RECORDED INFORMATION -
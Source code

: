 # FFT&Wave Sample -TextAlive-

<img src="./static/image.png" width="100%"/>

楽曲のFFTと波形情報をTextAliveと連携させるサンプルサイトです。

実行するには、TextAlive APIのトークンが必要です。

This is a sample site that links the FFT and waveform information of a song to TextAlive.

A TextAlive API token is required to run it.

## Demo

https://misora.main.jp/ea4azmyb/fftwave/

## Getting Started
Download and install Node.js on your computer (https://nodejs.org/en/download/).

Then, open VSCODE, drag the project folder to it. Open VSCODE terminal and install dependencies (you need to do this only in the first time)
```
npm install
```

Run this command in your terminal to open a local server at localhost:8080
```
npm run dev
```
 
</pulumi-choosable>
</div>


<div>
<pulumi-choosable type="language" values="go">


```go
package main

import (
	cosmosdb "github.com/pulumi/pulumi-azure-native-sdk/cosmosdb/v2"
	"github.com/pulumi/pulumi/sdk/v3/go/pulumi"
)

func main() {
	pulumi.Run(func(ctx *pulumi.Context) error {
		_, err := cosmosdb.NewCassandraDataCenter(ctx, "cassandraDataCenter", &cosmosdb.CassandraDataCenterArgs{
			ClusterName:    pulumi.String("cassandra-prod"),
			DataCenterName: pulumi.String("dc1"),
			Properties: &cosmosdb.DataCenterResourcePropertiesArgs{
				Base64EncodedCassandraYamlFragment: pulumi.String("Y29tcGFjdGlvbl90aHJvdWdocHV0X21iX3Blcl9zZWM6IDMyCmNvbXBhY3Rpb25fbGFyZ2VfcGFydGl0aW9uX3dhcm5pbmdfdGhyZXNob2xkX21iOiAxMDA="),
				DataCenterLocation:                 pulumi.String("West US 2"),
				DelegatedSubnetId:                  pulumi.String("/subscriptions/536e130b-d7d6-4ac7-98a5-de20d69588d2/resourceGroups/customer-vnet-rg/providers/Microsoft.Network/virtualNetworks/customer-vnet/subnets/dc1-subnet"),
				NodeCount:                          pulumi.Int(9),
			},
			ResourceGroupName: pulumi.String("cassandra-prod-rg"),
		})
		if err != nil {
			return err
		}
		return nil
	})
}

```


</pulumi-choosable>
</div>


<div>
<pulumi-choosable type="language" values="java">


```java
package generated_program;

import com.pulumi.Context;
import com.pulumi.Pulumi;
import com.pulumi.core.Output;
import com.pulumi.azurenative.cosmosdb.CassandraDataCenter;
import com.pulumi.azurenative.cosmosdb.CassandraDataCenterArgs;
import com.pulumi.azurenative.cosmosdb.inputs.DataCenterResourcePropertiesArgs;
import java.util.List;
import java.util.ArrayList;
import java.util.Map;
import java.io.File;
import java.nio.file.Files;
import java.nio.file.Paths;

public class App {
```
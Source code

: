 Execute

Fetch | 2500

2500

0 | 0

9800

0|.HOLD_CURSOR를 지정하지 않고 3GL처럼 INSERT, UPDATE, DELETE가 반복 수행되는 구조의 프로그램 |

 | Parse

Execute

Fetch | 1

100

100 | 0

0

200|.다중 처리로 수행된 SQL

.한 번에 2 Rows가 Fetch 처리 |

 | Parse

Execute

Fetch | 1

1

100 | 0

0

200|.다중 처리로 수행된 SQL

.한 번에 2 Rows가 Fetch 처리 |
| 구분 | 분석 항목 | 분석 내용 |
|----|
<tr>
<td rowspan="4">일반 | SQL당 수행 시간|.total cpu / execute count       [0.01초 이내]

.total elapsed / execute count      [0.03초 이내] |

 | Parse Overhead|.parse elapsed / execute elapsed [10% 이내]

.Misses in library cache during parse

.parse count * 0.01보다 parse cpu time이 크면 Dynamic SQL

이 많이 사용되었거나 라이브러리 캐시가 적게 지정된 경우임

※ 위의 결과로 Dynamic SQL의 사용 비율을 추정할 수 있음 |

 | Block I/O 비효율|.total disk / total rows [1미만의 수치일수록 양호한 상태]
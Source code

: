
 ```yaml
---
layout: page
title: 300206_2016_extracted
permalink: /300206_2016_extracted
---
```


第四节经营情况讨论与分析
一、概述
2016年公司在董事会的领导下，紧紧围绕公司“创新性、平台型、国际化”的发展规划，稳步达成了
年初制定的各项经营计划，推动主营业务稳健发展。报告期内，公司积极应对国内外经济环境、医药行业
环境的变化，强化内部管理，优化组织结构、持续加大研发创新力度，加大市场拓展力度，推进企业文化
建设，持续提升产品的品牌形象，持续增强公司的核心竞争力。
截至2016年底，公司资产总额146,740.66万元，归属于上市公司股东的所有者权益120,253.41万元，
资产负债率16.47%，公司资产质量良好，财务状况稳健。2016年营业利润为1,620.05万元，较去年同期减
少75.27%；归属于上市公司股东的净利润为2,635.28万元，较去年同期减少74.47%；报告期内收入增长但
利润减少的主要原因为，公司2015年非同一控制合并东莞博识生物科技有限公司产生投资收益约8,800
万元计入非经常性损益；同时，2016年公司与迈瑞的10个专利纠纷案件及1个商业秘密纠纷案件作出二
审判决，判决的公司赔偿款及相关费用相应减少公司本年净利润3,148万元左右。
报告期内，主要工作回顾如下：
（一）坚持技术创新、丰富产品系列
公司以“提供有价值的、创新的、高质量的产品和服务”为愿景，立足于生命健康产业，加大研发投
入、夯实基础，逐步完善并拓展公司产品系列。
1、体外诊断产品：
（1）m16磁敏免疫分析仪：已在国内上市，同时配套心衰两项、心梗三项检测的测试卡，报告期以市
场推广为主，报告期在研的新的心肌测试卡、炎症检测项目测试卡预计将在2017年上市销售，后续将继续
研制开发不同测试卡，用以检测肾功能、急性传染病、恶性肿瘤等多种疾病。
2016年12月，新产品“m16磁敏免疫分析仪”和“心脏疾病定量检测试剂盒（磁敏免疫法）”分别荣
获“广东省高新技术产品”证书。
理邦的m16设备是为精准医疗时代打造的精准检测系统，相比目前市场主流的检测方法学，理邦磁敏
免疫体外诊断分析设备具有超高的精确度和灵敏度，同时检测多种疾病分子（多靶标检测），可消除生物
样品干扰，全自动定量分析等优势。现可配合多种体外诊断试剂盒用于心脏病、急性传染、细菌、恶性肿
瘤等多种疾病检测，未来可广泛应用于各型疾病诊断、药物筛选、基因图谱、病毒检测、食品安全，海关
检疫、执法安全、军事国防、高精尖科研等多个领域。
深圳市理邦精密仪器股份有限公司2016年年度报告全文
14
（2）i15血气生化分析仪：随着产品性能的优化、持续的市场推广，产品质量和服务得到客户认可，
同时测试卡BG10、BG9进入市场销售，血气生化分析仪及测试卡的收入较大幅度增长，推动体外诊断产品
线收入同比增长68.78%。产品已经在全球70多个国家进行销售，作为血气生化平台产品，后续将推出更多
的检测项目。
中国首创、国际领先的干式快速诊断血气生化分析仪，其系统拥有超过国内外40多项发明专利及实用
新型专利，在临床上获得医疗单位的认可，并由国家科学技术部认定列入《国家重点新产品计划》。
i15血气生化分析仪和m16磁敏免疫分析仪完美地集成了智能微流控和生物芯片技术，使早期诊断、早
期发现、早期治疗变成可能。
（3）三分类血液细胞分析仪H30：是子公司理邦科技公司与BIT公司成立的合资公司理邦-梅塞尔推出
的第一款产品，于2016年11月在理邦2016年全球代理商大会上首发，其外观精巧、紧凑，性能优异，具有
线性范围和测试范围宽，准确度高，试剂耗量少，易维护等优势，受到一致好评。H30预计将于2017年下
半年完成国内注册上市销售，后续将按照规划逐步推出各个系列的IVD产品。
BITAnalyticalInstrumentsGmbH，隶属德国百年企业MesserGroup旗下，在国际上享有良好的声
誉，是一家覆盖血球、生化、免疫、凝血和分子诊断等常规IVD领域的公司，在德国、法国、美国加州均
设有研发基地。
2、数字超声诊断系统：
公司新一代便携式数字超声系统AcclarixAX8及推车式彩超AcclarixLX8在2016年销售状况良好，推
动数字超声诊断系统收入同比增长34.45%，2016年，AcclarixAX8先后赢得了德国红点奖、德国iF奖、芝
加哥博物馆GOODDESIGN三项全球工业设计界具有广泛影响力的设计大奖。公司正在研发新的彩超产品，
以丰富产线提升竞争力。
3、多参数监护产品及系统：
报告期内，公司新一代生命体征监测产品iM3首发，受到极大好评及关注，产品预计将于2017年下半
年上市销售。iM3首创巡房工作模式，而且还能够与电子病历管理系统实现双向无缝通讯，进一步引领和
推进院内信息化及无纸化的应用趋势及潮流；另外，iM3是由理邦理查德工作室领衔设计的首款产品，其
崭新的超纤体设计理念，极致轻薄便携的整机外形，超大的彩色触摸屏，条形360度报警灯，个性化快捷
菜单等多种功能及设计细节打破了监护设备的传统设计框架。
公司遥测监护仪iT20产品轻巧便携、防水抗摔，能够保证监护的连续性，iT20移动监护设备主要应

YOUR OBJECTIVE -
Write down exactly the line with "期发现、早期治疗变成可能。", then each line after it through the end of the data.

OUTPUT -
期发现、早期治疗变成可能。
（3）三分类血液细胞分析仪H30：是子公司理邦科技公司与BIT公司成立的合资公司理邦-梅塞尔推出
的第一款产品，于2016年11月在理邦2016年全球代理商大会上首发，其外观精巧、紧凑，性能优异，具有
线性范围和测试范围宽，准确度高，试剂耗量少，易维护等优势，受到一致好评。H30预计将于2017年下
半年完成国内注册上市销售，后续将按照规划逐步推出各个系列的IVD产品。
BITAnalyticalInstrumentsGmbH，隶属德国百年企业MesserGroup旗下，在国际上享有良好的声
誉，是一家覆盖血球、生化、免疫、凝血和分子诊断等常规IVD领域的公司，在德国、法国、美国加州均
设有研发基地。
2、数字超声诊断系统：
公司新一代便携式数字超声系统AcclarixAX8及推车式彩超AcclarixLX8在2016年销售状况良好，推
动数字超声诊断系统收入同比增长34.45%，2016年，AcclarixAX8先后赢得了德国红点奖、德国iF奖、芝
加哥博物馆GOODDESIGN三项全球工业设计界具有广泛影响力的设计大奖。公司正在研发新的彩超产品，
以丰富产线提升竞争力。
3、多参数监护产品及系统：
报告期内，公司新一代生命体征监测产品iM3首发，受到极大好评及关注，产品预计将于2017年下半
年上市销售。iM3首创巡房工作模式，而且还能够与电子病历管理系统实现双向无缝通讯，进一步引领和
推进院内信息化及无纸化的应用趋势及潮流；另外，iM3是由理邦理查德工作室领衔设计的首款产品，其
崭新的超纤体设计理念，极致轻薄便携的整机外形，超大的彩色触摸屏，条形360度报警灯，个性化快捷
菜单等多种功能及设计细节打破了监护设备的传统设计框架。
公司遥测监护仪iT20产品轻巧便携、防水抗摔，能够保证监护的连续性，iT20移动监护设备主要应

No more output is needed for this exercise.